> WHAT NEEDS TO BE DONE
Give every entry again, unchanged, and leave its images out.

Stored data entries

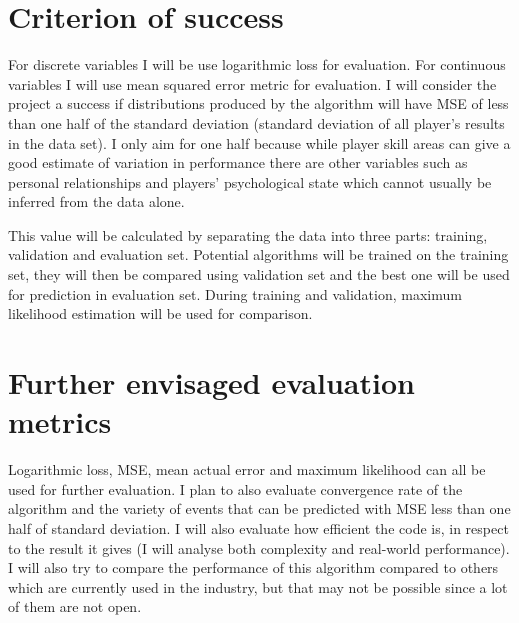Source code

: \documentclass[12pt,a4paper]{article}
\begin{document}
\section{Criterion of success}
For discrete variables I will be use logarithmic loss for evaluation. For continuous variables I will use mean squared error metric for evaluation. I will consider the project a success if distributions produced by the algorithm will have MSE of less than one half of the standard deviation (standard deviation of all player's results in the data set). I only aim for one half because while player skill areas can give a good estimate of variation in performance there are other variables such as personal relationships and players' psychological state which cannot usually be inferred from the data alone. 

This value will be calculated by separating the data into three parts: training, validation and evaluation set. Potential algorithms will be trained on the training set, they will then be compared using validation set and the best one will be used for prediction in evaluation set. During training and validation, maximum likelihood estimation will be used for comparison.

\section{Further envisaged evaluation metrics}
Logarithmic loss, MSE, mean actual error and maximum likelihood can all be used for further evaluation. I plan to also evaluate convergence rate of the algorithm and the variety of events that can be predicted with MSE less than one half of standard deviation. I will also evaluate how efficient the code is, in respect to the result it gives (I will analyse both complexity and real-world performance). I will also try to compare the performance of this algorithm compared to others which are currently used in the industry, but that may not be possible since a lot of them are not open.
\end{document}
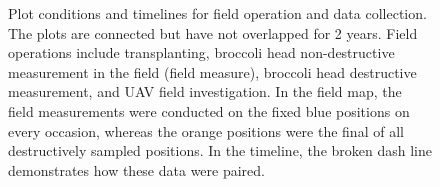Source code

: \begin{figure}[htb]
  \begin{center}
  \end{center}
  \caption[Plot conditions and timelines for field operation and data collection]{
    Plot conditions and timelines for field operation and data collection. The plots are connected but have not overlapped for 2 years. Field operations include transplanting, broccoli head non-destructive measurement in the field (field measure), broccoli head destructive measurement, and UAV field investigation. In the field map, the field measurements were conducted on the fixed blue positions on every occasion, whereas the orange positions were the final of all destructively sampled positions. In the timeline, the broken dash line demonstrates how these data were paired.
  }
  \label{fig:cp4.5}
\end{figure}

> ANSWER FOR THE TASK
Source code

: \documentclass[12pt,a4paper]{article}
\begin{document}
\section{Criterion of success}
For discrete variables I will be use logarithmic loss for evaluation. For continuous variables I will use mean squared error metric for evaluation. I will consider the project a success if distributions produced by the algorithm will have MSE of less than one half of the standard deviation (standard deviation of all player's results in the data set). I only aim for one half because while player skill areas can give a good estimate of variation in performance there are other variables such as personal relationships and players' psychological state which cannot usually be inferred from the data alone. 

This value will be calculated by separating the data into three parts: training, validation and evaluation set. Potential algorithms will be trained on the training set, they will then be compared using validation set and the best one will be used for prediction in evaluation set. During training and validation, maximum likelihood estimation will be used for comparison.

\section{Further envisaged evaluation metrics}
Logarithmic loss, MSE, mean actual error and maximum likelihood can all be used for further evaluation. I plan to also evaluate convergence rate of the algorithm and the variety of events that can be predicted with MSE less than one half of standard deviation. I will also evaluate how efficient the code is, in respect to the result it gives (I will analyse both complexity and real-world performance). I will also try to compare the performance of this algorithm compared to others which are currently used in the industry, but that may not be possible since a lot of them are not open.
\end{document}
Source code

: \begin{figure}[htb]
  \begin{center}
  \end{center}
  \caption[Plot conditions and timelines for field operation and data collection]{
    Plot conditions and timelines for field operation and data collection. The plots are connected but have not overlapped for 2 years. Field operations include transplanting, broccoli head non-destructive measurement in the field (field measure), broccoli head destructive measurement, and UAV field investigation. In the field map, the field measurements were conducted on the fixed blue positions on every occasion, whereas the orange positions were the final of all destructively sampled positions. In the timeline, the broken dash line demonstrates how these data were paired.
  }
  \label{fig:cp4.5}
\end{figure}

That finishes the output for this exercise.